» **Task prompt**
Return the full set of entries below exactly, leaving every image out.

————————

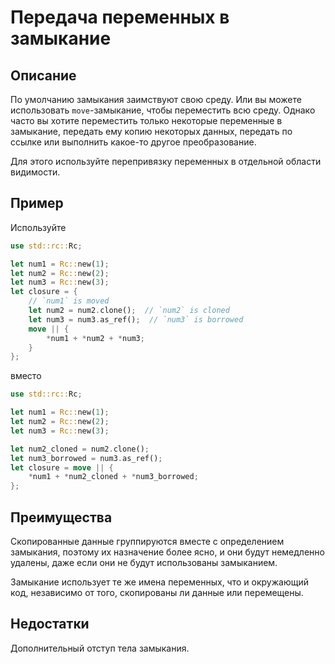 # Передача переменных в замыкание

## Описание

По умолчанию замыкания заимствуют свою среду. Или вы можете использовать
`move`-замыкание, чтобы переместить всю среду. Однако часто вы хотите переместить только
некоторые переменные в замыкание, передать ему копию некоторых данных, передать по ссылке или
выполнить какое-то другое преобразование.

Для этого используйте перепривязку переменных в отдельной области видимости.

## Пример

Используйте

```rust
use std::rc::Rc;

let num1 = Rc::new(1);
let num2 = Rc::new(2);
let num3 = Rc::new(3);
let closure = {
    // `num1` is moved
    let num2 = num2.clone();  // `num2` is cloned
    let num3 = num3.as_ref();  // `num3` is borrowed
    move || {
        *num1 + *num2 + *num3;
    }
};
```

вместо

```rust
use std::rc::Rc;

let num1 = Rc::new(1);
let num2 = Rc::new(2);
let num3 = Rc::new(3);

let num2_cloned = num2.clone();
let num3_borrowed = num3.as_ref();
let closure = move || {
    *num1 + *num2_cloned + *num3_borrowed;
};
```

## Преимущества

Скопированные данные группируются вместе с определением замыкания, поэтому их назначение более ясно,
и они будут немедленно удалены, даже если они не будут использованы замыканием.

Замыкание использует те же имена переменных, что и окружающий код, независимо от того, скопированы ли данные или
перемещены.

## Недостатки

Дополнительный отступ тела замыкания.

————————

» **Result for this task**
 # Передача переменных в замыкание

## Описание

По умолчанию замыкания заимствуют свою среду. Или вы можете использовать
`move`-замыкание, чтобы переместить всю среду. Однако часто вы хотите переместить только
некоторые переменные в замыкание, передать ему копию некоторых данных, передать по ссылке или
выполнить какое-то другое преобразование.

Для этого используйте перепривязку переменных в отдельной области видимости.

## Пример

Используйте

```rust
use std::rc::Rc;

let num1 = Rc::new(1);
let num2 = Rc::new(2);
let num3 = Rc::new(3);
let closure = {
    // `num1` is moved
    let num2 = num2.clone();  // `num2` is cloned
    let num3 = num3.as_ref();  // `num3` is borrowed
    move || {
        *num1 + *num2 + *num3;
    }
};
```

вместо

```rust
use std::rc::Rc;

let num1 = Rc::new(1);
let num2 = Rc::new(2);
let num3 = Rc::new(3);

let num2_cloned = num2.clone();
let num3_borrowed = num3.as_ref();
let closure = move || {
    *num1 + *num2_cloned + *num3_borrowed;
};
```

## Преимущества

Скопированные данные группируются вместе с определением замыкания, поэтому их назначение более ясно,
и они будут немедленно удалены, даже если они не будут использованы замыканием.

Замыкание использует те же имена переменных, что и окружающий код, независимо от того, скопированы ли данные или
перемещены.

## Недостатки

Дополнительный отступ тела замыкания.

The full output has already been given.